The Async Tool Call Your Agent Fired and Forgot

June 2, 2026 · 10 min read

Software Engineer

The clearest sign that an agent's tool-call abstraction is broken is when the trace shows the step marked done and the downstream system shows nothing happened. The model called a tool, received a job ID back, treated the job ID as the answer, and moved on. Three minutes later the actual work either succeeded with nobody listening or failed with the error landing in a log nobody reads. The user sees a confident summary; the operations queue sees a stranded task.

This is the failure mode the function-calling abstraction quietly enables. JSON schemas describe parameters and return types, but they do not distinguish between "this tool returns a result" and "this tool returns a receipt for an operation whose result you will need to ask about later." The model treats both the same way, because to the planner they look the same — a successful tool call with a non-error payload.

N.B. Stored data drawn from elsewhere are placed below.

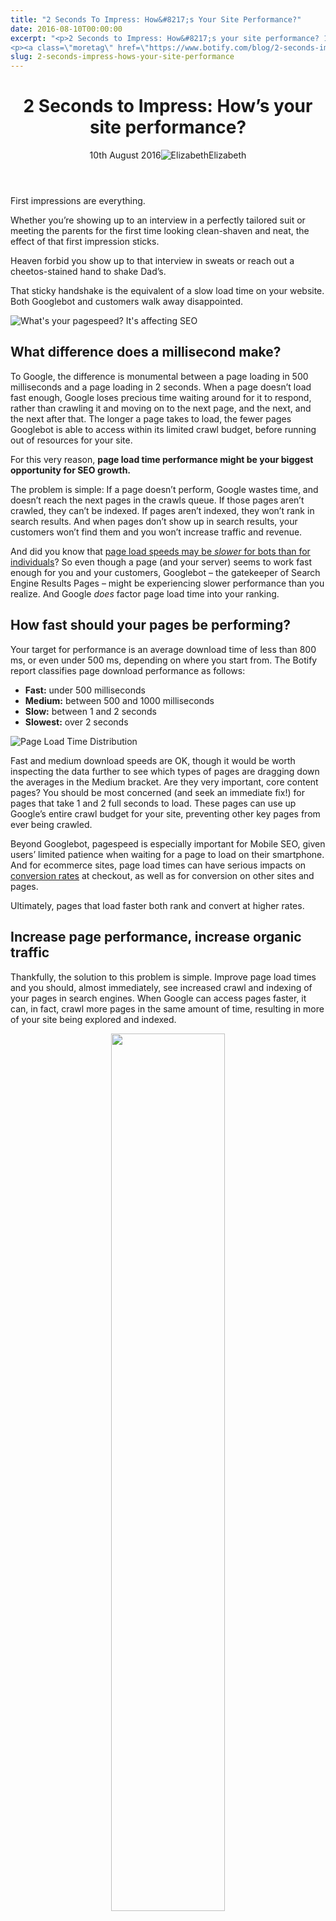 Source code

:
 ```yaml
---
title: "2 Seconds To Impress: How&#8217;s Your Site Performance?"
date: 2016-08-10T00:00:00
excerpt: "<p>2 Seconds to Impress: How&#8217;s your site performance? 10th August 2016Elizabeth First impressions are everything. Whether you&#8217;re showing up to an interview in a perfectly tailored suit or meeting the parents for the first time looking clean-shaven and neat, the effect of that first impression sticks. Heaven forbid you show up to that interview in&hellip; </p>
<p><a class=\"moretag\" href=\"https://www.botify.com/blog/2-seconds-impress-hows-your-site-performance\">Read the full article</a></p>"
slug: 2-seconds-impress-hows-your-site-performance
---
```


<header class="text-center">
<h1 class="font-internacional font-regular normal text-header-one leading-header-one text-typography-accent-2">2 Seconds to Impress: How&#8217;s your site performance?</h1>
<div class="flex items-center justify-center my-3"><span class="mr-1 font-internacional font-regular normal text-base leading-none text-typography-primary-lighter">10th August 2016</span><img decoding="async" alt="Elizabeth" class="rounded-full w-10 h-10" src="//images.ctfassets.net/tp56mevc46jo/7J44jdDBuwiI2UCwMAKMsu/0f8c5d315932c0144258765c275cfa14/CV5A9804_sq.jpg"><span class="ml-1 font-internacional font-regular normal text-base leading-none text-typography-primary">Elizabeth</span></div>
</header>
<p><span class="font-roboto font-regular normal text-base leading-none Markdown__Container"></span></p>
<p>First impressions are everything.</p>
<p>Whether you&#8217;re showing up to an interview in a perfectly tailored suit or meeting the parents for the first time looking clean-shaven and neat, the effect of that first impression sticks.</p>
<p>Heaven forbid you show up to that interview in sweats or reach out a cheetos-stained hand to shake Dad&#8217;s.</p>
<p>That sticky handshake is the equivalent of a slow load time on your website. Both Googlebot and customers walk away disappointed.</p>
<p><img decoding="async" alt="What's your pagespeed? It's affecting SEO" src="https://gm01botify.wpengine.com/wp-content/uploads/2020/01/20160810_083538_2_Second_Page_Load_Impression_Botify_g.png"></p>
<h2 id="what-difference-does-a-millisecond-make-">What difference does a millisecond make?</h2>
<p>To Google, the difference is monumental between a page loading in 500 milliseconds and a page loading in 2 seconds. When a page doesn&#8217;t load fast enough, Google loses precious time waiting around for it to respond, rather than crawling it and moving on to the next page, and the next, and the next after that. The longer a page takes to load, the fewer pages Googlebot is able to access within its limited crawl budget, before running out of resources for your site.</p>
<p>For this very reason, <strong>page load time performance might be your biggest opportunity for SEO growth.</strong></p>
<p>The problem is simple: If a page doesn&#8217;t perform, Google wastes time, and doesn&#8217;t reach the next pages in the crawls queue. If those pages aren&#8217;t crawled, they can&#8217;t be indexed. If pages aren&#8217;t indexed, they won&#8217;t rank in search results. And when pages don&#8217;t show up in search results, your customers won&#8217;t find them and you won&#8217;t increase traffic and revenue.</p>
<p>And did you know that <a href="https://www.botify.com/support/top-causes-performance-issues-related-robots-crawl/">page load speeds may be <em>slower</em> for bots than for individuals</a>? So even though a page (and your server) seems to work fast enough for you and your customers, Googlebot &#8211; the gatekeeper of Search Engine Results Pages &#8211; might be experiencing slower performance than you realize. And Google <em>does</em> factor page load time into your ranking.</p>
<h2 id="how-fast-should-your-pages-be-performing-">How fast should your pages be performing?</h2>
<p>Your target for performance is an average download time of less than 800 ms, or even under 500 ms, depending on where you start from. The Botify report classifies page download performance as follows:</p>
<ul>
<li><b>Fast:</b> under 500 milliseconds</li>
<li><b>Medium:</b> between 500 and 1000 milliseconds</li>
<li><b>Slow:</b> between 1 and 2 seconds</li>
<li><b>Slowest:</b> over 2 seconds</li>
</ul>
<p><img decoding="async" alt="Page Load Time Distribution" src="https://gm01botify.wpengine.com/wp-content/uploads/2020/01/20160810_042349_Page_Load_Time_Distribution_Botify.png"></p>
<p>Fast and medium download speeds are OK, though it would be worth inspecting the data further to see which types of pages are dragging down the averages in the Medium bracket. Are they very important, core content pages? You should be most concerned (and seek an immediate fix!) for pages that take 1 and 2 full seconds to load. These pages can use up Google&#8217;s entire crawl budget for your site, preventing other key pages from ever being crawled.</p>
<p>Beyond Googlebot, pagespeed is especially important for Mobile SEO, given users&#8217; limited patience when waiting for a page to load on their smartphone. And for ecommerce sites, page load times can have serious impacts on <a href="https://moz.com/learn/seo/page-speed">conversion rates</a> at checkout, as well as for conversion on other sites and pages.</p>
<p>Ultimately, pages that load faster both rank and convert at higher rates.</p>
<h2 id="increase-page-performance-increase-organic-traffic">Increase page performance, increase organic traffic</h2>
<p>Thankfully, the solution to this problem is simple. Improve page load times and you should, almost immediately, see increased crawl and indexing of your pages in search engines. When Google can access pages faster, it can, in fact, crawl more pages in the same amount of time, resulting in more of your site being explored and indexed.</p>
<p style="text-align:center"><a href="https://gm01botify.wpengine.com/wp-content/uploads/2020/01/20160810_042349_Page_Load_Time_Performance_Crawl_-Botify.png" target="_blank" rel="noopener noreferrer"><img decoding="async" src="https://gm01botify.wpengine.com/wp-content/uploads/2020/01/20160810_042349_Page_Load_Time_Performance_Crawl_-Botify.png" width="60%"></a></p>
<p>With a global view of how your pages are performing, you get the general picture of your website load times. But, in order to take the appropriate steps to improve performance, it&#8217;s necessary to dig a little deeper to see which pages, in which parts of your website, are slowing things down.</p>
<p>Filter by:</p>
<ul>
<li>Subdomain</li>
<li>Language</li>
<li>HTTP status code</li>
<li>Page depth</li>
<li>Or any of a hundred other indicators to get at the root of your performance problems.</li>
</ul>
<p>For example, imagine that your <a href="https://www.botify.com/blog/how-to-avoid-extreme-page-depth">deep pages</a>, those at depths of 6, 7, or 8 clicks from Home, are the ones suffering 1 and 2 second load times. Google already has limited resources to reach these deep pages &#8211; double the pagespeed of these deepest pages and you double the number of them that get reached, explored, and indexed!</p>
<p><img decoding="async" alt="Page Load Time Across Indicators" src="https://gm01botify.wpengine.com/wp-content/uploads/2020/01/20160810_042349_Page_Load_Time_Depth_HTTP_Botify.png"></p>
<p>Once you understand where issues lie and why load times are slow in those areas, you can take steps to rectify them, focusing first on important content. Prioritizing key content means increasing crawls on the pages most likely to drive organic traffic.</p>
<p>You only have a few milliseconds to make your digital first impression with Googlebot. How are you optimizing your page load time performance?</p>
<footer class="flex justify-center my-5 mx-5">
<div class="mr-1 w-1/2 text-right">
<p><span class="font-internacional font-regular normal text-base leading-none text-typography-primary">Previous Article</span></p>
<p><a class="inline-block mt-2" href="/blog/pick-page-see-all-data-1-url"><span class="font-roboto font-regular normal text-base leading-none text-typography-accent-4">Pick a Page: See all data for 1 URL!</span></a></p>
</div>
<div class="ml-1 w-1/2">
<p><span class="font-internacional font-regular normal text-base leading-none text-typography-primary">Next Article</span></p>
<p><a class="inline-block mt-2" href="/blog/SEO-organized-new-segment-filters"><span class="font-roboto font-regular normal text-base leading-none text-typography-accent-4">Get S-E-Organized. NEW Segment Filters!</span></a></p>
</div>
</footer>
<div shortname="botify" title="2 Seconds to Impress: How's your site performance?" url="https://www.botify.com/blog/2-seconds-impress-hows-your-site-performance">
<div id="disqus_thread_old"></div>
<p><a class="dsq-brlink" href="http://disqus.com">Blog comments powered by <span class="logo-disqus">Disqus</span>.</a></p>
</div>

The benchmark numbers are bleak. On Robotouille, an asynchronous planning benchmark that measures whether agents can interleave actions with operations that take real time, ReAct on GPT-4o scores 47% on synchronous variants and 11% on asynchronous ones. The architecture isn't subtly worse at async — it falls apart, because every async tool call is an opportunity for the planner to mistake acknowledgment for completion.

The Type System Has a Hole in It

A function call schema names parameters, return shape, and a one-line description. What it does not name is the temporal contract: does this call return a result, or a promise of a result?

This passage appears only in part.